The data START

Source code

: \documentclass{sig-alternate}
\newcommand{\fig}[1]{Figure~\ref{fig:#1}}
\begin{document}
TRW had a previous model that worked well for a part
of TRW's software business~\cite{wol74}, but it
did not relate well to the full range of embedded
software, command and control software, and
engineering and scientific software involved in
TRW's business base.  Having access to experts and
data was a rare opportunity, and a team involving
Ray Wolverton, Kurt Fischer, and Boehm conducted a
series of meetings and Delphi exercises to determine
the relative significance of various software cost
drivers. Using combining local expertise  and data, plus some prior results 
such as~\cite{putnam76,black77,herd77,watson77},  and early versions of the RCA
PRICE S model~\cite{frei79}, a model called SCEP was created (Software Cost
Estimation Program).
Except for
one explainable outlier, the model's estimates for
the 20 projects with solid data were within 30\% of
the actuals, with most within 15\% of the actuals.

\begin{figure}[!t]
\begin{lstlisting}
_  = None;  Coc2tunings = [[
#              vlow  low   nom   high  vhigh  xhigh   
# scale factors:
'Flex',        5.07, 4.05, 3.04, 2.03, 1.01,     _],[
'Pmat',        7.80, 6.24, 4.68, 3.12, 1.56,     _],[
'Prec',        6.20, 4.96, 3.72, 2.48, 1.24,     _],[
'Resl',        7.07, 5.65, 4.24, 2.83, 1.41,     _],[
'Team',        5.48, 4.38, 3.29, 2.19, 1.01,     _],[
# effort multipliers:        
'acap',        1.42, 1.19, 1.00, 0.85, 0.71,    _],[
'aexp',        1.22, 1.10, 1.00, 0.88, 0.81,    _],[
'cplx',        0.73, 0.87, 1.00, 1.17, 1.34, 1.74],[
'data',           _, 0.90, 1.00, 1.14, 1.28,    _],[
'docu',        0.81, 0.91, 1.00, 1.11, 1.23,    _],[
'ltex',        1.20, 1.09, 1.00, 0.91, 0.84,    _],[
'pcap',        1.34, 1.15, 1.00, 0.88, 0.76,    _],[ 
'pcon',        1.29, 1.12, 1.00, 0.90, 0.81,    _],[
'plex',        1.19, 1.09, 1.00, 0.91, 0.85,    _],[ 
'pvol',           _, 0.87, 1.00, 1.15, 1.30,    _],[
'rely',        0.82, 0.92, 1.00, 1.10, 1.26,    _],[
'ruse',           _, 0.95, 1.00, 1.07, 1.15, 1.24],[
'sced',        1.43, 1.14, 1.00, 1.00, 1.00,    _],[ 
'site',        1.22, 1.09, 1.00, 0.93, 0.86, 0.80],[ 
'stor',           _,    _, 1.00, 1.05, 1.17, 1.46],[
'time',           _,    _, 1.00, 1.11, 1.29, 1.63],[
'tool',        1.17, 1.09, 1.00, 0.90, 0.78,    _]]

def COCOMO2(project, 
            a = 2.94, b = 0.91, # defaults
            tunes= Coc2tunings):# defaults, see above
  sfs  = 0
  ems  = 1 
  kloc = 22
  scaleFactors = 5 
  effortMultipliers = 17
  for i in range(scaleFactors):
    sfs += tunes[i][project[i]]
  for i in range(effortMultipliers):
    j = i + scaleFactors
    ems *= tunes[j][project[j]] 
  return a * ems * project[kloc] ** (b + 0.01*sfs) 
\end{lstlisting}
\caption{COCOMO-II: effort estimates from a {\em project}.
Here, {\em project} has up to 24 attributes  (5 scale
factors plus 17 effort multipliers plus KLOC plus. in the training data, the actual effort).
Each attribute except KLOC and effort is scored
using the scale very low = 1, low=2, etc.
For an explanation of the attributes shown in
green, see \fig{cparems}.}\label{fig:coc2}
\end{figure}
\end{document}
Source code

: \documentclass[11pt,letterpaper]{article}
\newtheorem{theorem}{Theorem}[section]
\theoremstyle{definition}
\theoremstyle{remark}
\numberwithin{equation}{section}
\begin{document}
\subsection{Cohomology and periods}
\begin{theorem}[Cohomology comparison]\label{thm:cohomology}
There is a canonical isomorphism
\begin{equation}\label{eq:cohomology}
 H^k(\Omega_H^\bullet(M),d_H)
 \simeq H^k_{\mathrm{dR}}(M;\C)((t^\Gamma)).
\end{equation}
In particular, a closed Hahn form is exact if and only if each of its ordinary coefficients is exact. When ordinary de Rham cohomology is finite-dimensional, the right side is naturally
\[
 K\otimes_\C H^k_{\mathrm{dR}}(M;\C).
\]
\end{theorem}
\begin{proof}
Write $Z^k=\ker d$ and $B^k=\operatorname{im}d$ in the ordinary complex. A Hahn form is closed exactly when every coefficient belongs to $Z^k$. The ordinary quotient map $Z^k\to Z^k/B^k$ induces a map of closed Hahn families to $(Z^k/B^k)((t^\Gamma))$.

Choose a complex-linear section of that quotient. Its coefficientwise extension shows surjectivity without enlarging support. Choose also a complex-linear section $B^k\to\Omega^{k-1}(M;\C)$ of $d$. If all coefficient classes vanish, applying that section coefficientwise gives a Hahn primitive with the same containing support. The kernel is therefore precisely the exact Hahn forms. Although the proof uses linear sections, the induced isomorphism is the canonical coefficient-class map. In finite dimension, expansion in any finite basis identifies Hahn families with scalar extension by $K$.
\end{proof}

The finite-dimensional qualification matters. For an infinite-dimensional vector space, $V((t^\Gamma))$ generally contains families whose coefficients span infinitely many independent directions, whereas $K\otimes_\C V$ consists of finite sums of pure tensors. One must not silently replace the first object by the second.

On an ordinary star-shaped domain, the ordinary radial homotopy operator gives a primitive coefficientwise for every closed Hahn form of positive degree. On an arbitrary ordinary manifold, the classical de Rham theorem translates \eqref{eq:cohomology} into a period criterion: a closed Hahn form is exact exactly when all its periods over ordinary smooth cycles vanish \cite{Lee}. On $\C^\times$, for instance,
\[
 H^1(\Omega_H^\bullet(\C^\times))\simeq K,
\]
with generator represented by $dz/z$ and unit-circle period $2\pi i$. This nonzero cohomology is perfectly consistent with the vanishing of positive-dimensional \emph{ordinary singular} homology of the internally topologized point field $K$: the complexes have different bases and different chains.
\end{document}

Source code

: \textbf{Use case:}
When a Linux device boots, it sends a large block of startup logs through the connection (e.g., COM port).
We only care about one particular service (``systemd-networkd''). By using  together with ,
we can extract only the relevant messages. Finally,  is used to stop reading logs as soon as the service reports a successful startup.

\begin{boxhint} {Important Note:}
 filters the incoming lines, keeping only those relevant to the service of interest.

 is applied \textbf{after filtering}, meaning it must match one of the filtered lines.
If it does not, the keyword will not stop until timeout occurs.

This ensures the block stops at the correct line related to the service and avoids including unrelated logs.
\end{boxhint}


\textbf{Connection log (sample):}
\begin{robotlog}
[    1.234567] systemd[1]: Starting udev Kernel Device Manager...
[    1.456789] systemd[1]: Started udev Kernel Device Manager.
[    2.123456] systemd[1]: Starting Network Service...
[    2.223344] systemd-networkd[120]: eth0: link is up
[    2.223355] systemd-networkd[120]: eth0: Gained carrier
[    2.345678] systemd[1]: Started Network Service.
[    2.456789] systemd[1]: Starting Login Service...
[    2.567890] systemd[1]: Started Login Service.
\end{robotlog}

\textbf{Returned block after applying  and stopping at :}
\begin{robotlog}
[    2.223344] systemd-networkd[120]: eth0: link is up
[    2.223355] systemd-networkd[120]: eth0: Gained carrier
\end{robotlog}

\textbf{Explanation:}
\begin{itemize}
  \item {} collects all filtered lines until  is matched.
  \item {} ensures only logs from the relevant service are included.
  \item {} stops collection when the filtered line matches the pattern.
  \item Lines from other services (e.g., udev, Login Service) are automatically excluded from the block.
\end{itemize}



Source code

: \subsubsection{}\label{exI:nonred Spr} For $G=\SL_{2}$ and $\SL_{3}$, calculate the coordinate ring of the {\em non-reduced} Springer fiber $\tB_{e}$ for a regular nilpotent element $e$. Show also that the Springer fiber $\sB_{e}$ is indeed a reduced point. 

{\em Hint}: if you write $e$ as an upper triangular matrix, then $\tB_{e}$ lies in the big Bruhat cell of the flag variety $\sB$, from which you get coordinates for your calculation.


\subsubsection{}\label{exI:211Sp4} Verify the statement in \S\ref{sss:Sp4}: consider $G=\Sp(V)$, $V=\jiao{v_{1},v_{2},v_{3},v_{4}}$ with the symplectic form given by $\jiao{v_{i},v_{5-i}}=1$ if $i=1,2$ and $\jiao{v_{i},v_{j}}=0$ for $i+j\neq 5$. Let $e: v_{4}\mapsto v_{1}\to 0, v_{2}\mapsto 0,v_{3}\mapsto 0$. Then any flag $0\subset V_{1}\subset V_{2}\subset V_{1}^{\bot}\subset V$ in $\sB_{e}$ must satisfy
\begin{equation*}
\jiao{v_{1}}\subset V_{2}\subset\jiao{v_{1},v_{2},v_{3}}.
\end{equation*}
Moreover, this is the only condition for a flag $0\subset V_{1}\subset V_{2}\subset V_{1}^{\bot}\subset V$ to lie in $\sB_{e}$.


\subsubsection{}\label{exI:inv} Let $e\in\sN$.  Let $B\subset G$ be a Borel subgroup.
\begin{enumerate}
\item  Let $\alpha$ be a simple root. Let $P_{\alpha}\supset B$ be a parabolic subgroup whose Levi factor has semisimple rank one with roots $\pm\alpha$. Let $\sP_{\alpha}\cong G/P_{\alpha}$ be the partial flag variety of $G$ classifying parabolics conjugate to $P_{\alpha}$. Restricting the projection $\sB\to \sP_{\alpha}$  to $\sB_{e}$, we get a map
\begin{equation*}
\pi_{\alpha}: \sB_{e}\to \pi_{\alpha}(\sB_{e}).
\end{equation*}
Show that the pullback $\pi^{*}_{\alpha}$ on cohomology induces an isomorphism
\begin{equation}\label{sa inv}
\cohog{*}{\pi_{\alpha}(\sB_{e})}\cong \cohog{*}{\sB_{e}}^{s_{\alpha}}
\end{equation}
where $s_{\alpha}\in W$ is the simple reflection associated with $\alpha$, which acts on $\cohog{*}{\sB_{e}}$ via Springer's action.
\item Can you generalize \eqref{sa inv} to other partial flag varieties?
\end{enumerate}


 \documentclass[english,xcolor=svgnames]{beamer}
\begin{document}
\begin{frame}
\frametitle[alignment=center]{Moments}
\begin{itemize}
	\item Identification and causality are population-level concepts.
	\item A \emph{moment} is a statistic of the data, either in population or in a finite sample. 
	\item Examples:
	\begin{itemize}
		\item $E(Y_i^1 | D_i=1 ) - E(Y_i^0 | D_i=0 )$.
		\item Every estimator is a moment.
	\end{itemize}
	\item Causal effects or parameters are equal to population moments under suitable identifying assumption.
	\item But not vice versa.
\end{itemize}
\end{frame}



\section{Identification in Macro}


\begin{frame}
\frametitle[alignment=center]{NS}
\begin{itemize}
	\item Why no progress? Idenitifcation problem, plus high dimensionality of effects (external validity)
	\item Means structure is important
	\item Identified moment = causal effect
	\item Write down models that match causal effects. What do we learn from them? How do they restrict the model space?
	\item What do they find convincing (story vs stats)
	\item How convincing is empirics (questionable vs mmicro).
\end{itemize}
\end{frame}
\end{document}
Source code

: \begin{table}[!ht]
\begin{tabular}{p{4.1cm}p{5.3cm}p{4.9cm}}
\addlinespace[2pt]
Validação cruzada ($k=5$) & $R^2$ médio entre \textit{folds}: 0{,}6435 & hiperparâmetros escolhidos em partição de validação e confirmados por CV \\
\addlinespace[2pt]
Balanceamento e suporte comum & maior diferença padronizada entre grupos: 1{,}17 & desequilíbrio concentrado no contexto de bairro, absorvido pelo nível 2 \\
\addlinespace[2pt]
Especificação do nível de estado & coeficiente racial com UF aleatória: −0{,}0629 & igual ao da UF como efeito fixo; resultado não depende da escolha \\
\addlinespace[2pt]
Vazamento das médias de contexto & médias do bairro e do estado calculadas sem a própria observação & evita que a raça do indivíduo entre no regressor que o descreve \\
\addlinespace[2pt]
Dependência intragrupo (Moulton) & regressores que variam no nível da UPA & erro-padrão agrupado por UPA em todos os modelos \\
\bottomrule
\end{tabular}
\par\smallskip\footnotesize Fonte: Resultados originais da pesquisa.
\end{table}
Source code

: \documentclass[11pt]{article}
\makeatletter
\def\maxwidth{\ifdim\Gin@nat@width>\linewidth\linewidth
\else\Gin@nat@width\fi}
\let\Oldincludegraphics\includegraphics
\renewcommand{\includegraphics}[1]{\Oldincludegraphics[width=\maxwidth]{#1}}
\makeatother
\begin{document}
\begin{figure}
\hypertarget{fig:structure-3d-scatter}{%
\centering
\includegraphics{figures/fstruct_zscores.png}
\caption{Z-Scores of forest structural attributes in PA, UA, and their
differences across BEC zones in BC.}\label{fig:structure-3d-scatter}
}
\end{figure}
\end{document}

The data END

**Instructions for the task:**
Retype, exactly as written, each line from the one that has "Dependência intragrupo (Moulton)" to the bottom of the entries above, and include both of those lines.

**The answer:**
Dependência intragrupo (Moulton) & regressores que variam no nível da UPA & erro-padrão agrupado por UPA em todos os modelos \\
\bottomrule
\end{tabular}
\par\smallskip\footnotesize Fonte: Resultados originais da pesquisa.
\end{table}
Source code

: \documentclass[11pt]{article}
\makeatletter
\def\maxwidth{\ifdim\Gin@nat@width>\linewidth\linewidth
\else\Gin@nat@width\fi}
\let\Oldincludegraphics\includegraphics
\renewcommand{\includegraphics}[1]{\Oldincludegraphics[width=\maxwidth]{#1}}
\makeatother
\begin{document}
\begin{figure}
\hypertarget{fig:structure-3d-scatter}{%
\centering
\includegraphics{figures/fstruct_zscores.png}
\caption{Z-Scores of forest structural attributes in PA, UA, and their
differences across BEC zones in BC.}\label{fig:structure-3d-scatter}
}
\end{figure}
\end{document}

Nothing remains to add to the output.